Led astray
July 3, 2007
By Greg Ebie
As a boy staying at my grandfather’s farm, I joined him each afternoon for the walk down to the pasture to bring the cows up to the barn for milking (sometimes they would be in the back pasture and the walk lasted a mile or more). Once the first cows started the walk toward the barn the others quickly followed. Moving up the road and into the barn, each cow made its way to her own stall to be milked and fed. I was always amazed how they knew exactly where to go.
From what I understand, sheep are different from cows. Once we got the cows started toward the barn they would just go and we followed them back (watching where you stepped). Sheep, on the other hand, must be led by a shepherd; you can’t herd sheep like you can cattle.

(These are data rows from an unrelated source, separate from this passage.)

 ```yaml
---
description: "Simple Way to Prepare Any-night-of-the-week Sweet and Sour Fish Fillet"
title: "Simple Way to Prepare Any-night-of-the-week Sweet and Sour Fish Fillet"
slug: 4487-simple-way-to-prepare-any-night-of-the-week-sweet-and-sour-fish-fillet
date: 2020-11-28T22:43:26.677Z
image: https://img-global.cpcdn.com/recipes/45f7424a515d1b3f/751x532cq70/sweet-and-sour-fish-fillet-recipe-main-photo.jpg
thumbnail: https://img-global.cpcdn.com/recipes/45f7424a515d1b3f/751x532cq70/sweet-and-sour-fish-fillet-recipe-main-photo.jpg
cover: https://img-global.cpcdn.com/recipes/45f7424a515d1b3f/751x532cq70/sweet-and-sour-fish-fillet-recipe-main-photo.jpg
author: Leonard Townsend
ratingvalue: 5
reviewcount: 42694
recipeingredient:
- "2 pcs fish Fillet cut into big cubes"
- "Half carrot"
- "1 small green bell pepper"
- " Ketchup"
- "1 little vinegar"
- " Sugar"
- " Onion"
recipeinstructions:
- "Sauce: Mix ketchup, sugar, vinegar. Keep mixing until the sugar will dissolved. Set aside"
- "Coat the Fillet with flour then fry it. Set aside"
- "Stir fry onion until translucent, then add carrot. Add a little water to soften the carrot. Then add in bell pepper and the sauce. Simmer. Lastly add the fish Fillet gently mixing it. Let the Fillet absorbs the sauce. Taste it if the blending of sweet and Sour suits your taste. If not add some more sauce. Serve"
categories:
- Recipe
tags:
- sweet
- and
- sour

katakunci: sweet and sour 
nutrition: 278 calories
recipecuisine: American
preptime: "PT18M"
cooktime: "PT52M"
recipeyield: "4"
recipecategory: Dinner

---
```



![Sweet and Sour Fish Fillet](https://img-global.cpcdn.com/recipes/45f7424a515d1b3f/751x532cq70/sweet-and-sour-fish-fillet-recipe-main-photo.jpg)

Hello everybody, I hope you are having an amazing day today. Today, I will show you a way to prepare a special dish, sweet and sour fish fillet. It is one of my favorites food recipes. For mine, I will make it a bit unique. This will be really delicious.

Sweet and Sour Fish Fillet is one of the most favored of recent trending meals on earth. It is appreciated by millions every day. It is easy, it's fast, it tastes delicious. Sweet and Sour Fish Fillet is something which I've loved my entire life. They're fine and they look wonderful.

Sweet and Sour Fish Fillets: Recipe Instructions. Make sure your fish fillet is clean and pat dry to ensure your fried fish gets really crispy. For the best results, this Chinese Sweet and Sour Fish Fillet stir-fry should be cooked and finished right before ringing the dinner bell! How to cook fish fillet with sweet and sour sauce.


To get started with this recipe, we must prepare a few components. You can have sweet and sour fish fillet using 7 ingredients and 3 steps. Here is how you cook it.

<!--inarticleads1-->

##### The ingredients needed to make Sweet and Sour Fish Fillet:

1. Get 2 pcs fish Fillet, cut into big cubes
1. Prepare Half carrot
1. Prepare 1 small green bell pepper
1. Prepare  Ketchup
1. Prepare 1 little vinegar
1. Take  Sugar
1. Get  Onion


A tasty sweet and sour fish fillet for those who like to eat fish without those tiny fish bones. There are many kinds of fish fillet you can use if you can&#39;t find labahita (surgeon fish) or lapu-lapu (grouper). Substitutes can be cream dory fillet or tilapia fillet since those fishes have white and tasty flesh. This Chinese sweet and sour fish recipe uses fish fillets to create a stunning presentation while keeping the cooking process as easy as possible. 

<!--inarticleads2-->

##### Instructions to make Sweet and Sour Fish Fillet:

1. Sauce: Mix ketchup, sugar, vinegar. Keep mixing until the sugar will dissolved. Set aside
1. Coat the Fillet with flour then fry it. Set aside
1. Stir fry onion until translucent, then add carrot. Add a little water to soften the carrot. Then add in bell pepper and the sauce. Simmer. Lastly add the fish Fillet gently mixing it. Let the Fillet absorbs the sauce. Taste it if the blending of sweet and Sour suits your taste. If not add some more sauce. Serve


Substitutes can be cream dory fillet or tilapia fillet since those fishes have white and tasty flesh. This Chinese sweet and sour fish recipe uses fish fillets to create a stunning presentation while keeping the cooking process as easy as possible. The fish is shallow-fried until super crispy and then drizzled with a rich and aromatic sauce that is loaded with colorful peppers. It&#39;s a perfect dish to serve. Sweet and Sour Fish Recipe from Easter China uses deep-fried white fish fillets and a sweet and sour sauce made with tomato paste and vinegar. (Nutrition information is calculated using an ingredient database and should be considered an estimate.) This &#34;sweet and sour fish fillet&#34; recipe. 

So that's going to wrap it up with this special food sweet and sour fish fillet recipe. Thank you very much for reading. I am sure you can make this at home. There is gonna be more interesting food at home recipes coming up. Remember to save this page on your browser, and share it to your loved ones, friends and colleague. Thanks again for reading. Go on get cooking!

Throughout the Bible God’s people are often referred to as sheep. People resist being forced to do anything; instead of being “herded” and pushed to do something, people respond better to being led. We like to follow.

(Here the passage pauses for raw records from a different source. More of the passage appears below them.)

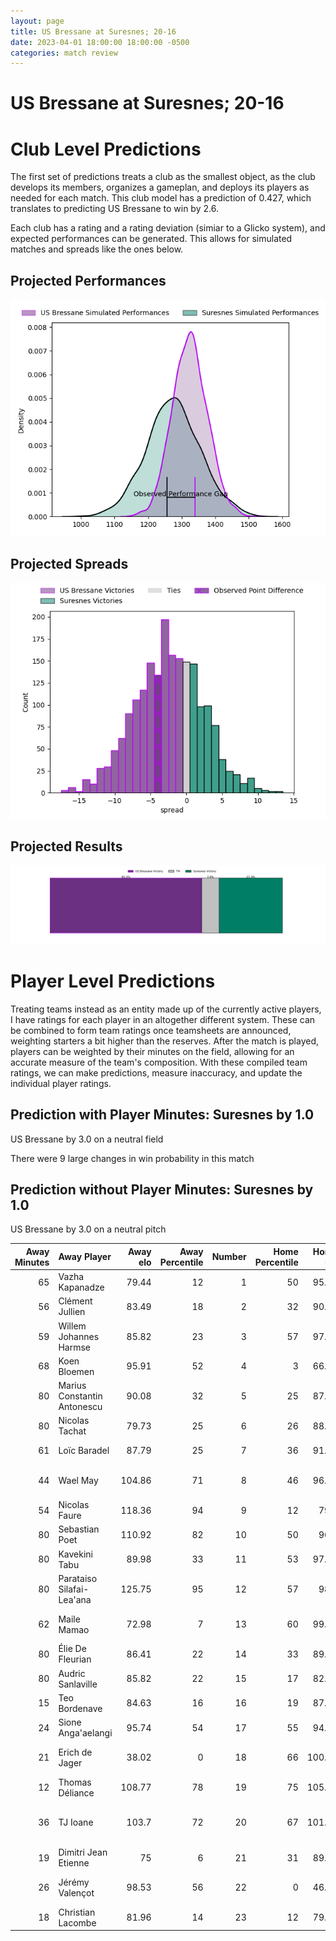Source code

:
 ```yaml
---  
layout: page  
title: US Bressane at Suresnes; 20-16  
date: 2023-04-01 18:00:00 18:00:00 -0500  
categories: match review  
---
```

# US Bressane at Suresnes; 20-16

# Club Level Predictions


The first set of predictions treats a club as the smallest object, as the club develops its members, organizes a gameplan, and deploys its players as needed for each match. This club model has a prediction of 0.427, which translates to predicting US Bressane to win by 2.6.

Each club has a rating and a rating deviation (simiar to a Glicko system), and expected performances can be generated. This allows for simulated matches and spreads like the ones below.
## Projected Performances


![Projected Performances](plots/performances_2023-04-01-Suresnes-USBressane.png)
## Projected Spreads


![Projected Spreads](plots/spreads_2023-04-01-Suresnes-USBressane.png)
## Projected Results


![Projected Results](plots/resultbar_2023-04-01-Suresnes-USBressane.png)
# Player Level Predictions


Treating teams instead as an entity made up of the currently active players, I have ratings for each player in an altogether different system. These can be combined to form team ratings once teamsheets are announced, weighting starters a bit higher than the reserves. After the match is played, players can be weighted by their minutes on the field, allowing for an accurate measure of the team's composition. With these compiled team ratings, we can make predictions, measure inaccuracy, and update the individual player ratings.
## Prediction with Player Minutes: Suresnes by 1.0


US Bressane by 3.0 on a neutral field

There were 9 large changes in win probability in this match
## Prediction without Player Minutes: Suresnes by 1.0


US Bressane by 3.0 on a neutral pitch



|   Away Minutes | Away Player                 |   Away elo |   Away Percentile |   Number |   Home Percentile |   Home elo | Home Player             |   Home Minutes |
|---------------:|:----------------------------|-----------:|------------------:|---------:|------------------:|-----------:|:------------------------|---------------:|
|             65 | Vazha Kapanadze             |      79.44 |                12 |        1 |                50 |      95.38 | Beka Kakabadze          |             46 |
|             56 | Clément Jullien             |      83.49 |                18 |        2 |                32 |      90.11 | Thomas Bordes           |             52 |
|             59 | Willem Johannes Harmse      |      85.82 |                23 |        3 |                57 |      97.46 | Leandro Mario Assi      |             38 |
|             68 | Koen Bloemen                |      95.91 |                52 |        4 |                 3 |      66.56 | Sacha Yahi              |             80 |
|             80 | Marius Constantin Antonescu |      90.08 |                32 |        5 |                25 |      87.99 | Yakine Djebarri         |             63 |
|             80 | Nicolas Tachat              |      79.73 |                25 |        6 |                26 |      88.47 | Florian Desbordes       |             80 |
|             61 | Loïc Baradel                |      87.79 |                25 |        7 |                36 |      91.44 | Wian Vosloo             |             52 |
|             44 | Wael May                    |     104.86 |                71 |        8 |                46 |      96.42 | Antonie Delport Claasen |             80 |
|             54 | Nicolas Faure               |     118.36 |                94 |        9 |                12 |      79.9  | Quentin Dauvergne       |             54 |
|             80 | Sebastian Poet              |     110.92 |                82 |       10 |                50 |      96.4  | Ignacio Mieres          |             80 |
|             80 | Kavekini Tabu               |      89.98 |                33 |       11 |                53 |      97.01 | Pierre Le Huby          |             57 |
|             80 | Parataiso Silafai-Lea'ana   |     125.75 |                95 |       12 |                57 |      98.9  | Arthur Proult           |             80 |
|             62 | Maile Mamao                 |      72.98 |                 7 |       13 |                60 |      99.74 | Lilan Savioz Fouillet   |             80 |
|             80 | Élie De Fleurian            |      86.41 |                22 |       14 |                33 |      89.95 | Alexis Clement          |             80 |
|             80 | Audric Sanlaville           |      85.82 |                22 |       15 |                17 |      82.05 | Goulwen Gueho           |             40 |
|             15 | Teo Bordenave               |      84.63 |                16 |       16 |                19 |      87.93 | Hayam El Bibouji        |             28 |
|             24 | Sione Anga'aelangi          |      95.74 |                54 |       17 |                55 |      94.79 | Elias Coulibaly         |             34 |
|             21 | Erich de Jager              |      38.02 |                 0 |       18 |                66 |     100.91 | Victor Damian Arias     |             42 |
|             12 | Thomas Déliance             |     108.77 |                78 |       19 |                75 |     105.88 | Bastien Berenguel       |             17 |
|             36 | TJ Ioane                    |     103.7  |                72 |       20 |                67 |     101.62 | Théo David Nathan Tanda |             28 |
|             19 | Dimitri Jean Etienne        |      75    |                 6 |       21 |                31 |      89.88 | Théo Bachiri            |             26 |
|             26 | Jérémy Valençot             |      98.53 |                56 |       22 |                 0 |      46.97 | Jean-Baptiste Fuster    |             23 |
|             18 | Christian Lacombe           |      81.96 |                14 |       23 |                12 |      79.98 | Thomas Baudy            |             40 |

“My people have been lost sheep; their shepherds have led them astray and caused them to roam on the mountains. They wandered over mountain and hill and forgot their own resting place. Whoever found them devoured them; their enemies said, ‘We are not guilty, for they sinned against the Lord, their true pasture, the Lord, the hope of their fathers’ ” (Jeremiah 50:6,7, NIV).
God’s people did not just wander from the way God had prepared for them; their shepherds led them astray. Kings, priests and false prophets took paths God had forbidden, and the great majority of God’s people just followed them.

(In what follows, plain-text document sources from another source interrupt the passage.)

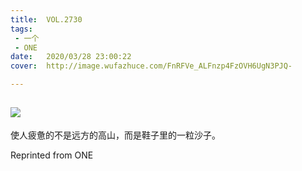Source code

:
 ```yaml
---
title:	VOL.2730
tags:
 - 一个
 - ONE
date:	2020/03/28 23:00:22
cover:	http://image.wufazhuce.com/FnRFVe_ALFnzp4FzOVH6UgN3PJQ-

---
```

![](http://image.wufazhuce.com/FnRFVe_ALFnzp4FzOVH6UgN3PJQ-)
---

使人疲惫的不是远方的高山，而是鞋子里的一粒沙子。
 
Reprinted from ONE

As a pastor I take these verses very personally. What I say and how I live my life is not just a personal matter but affects those God has called me to lead. But it is not just the people who attend the church; my influence is even greater for my family. As a father, the choices I make have a more immediate and dramatic effect on my children.
How about you? You may not be a pastor, but whom do you lead or have influence over? God will hold us accountable for how we lead. Let’s be a good example and not just leave others to wander aimlessly and lose their way home.
D. Greg Ebie is senior pastor of Praise Assembly of God in Garrettsville, Ohio, and an author of Daily Bread devotionals.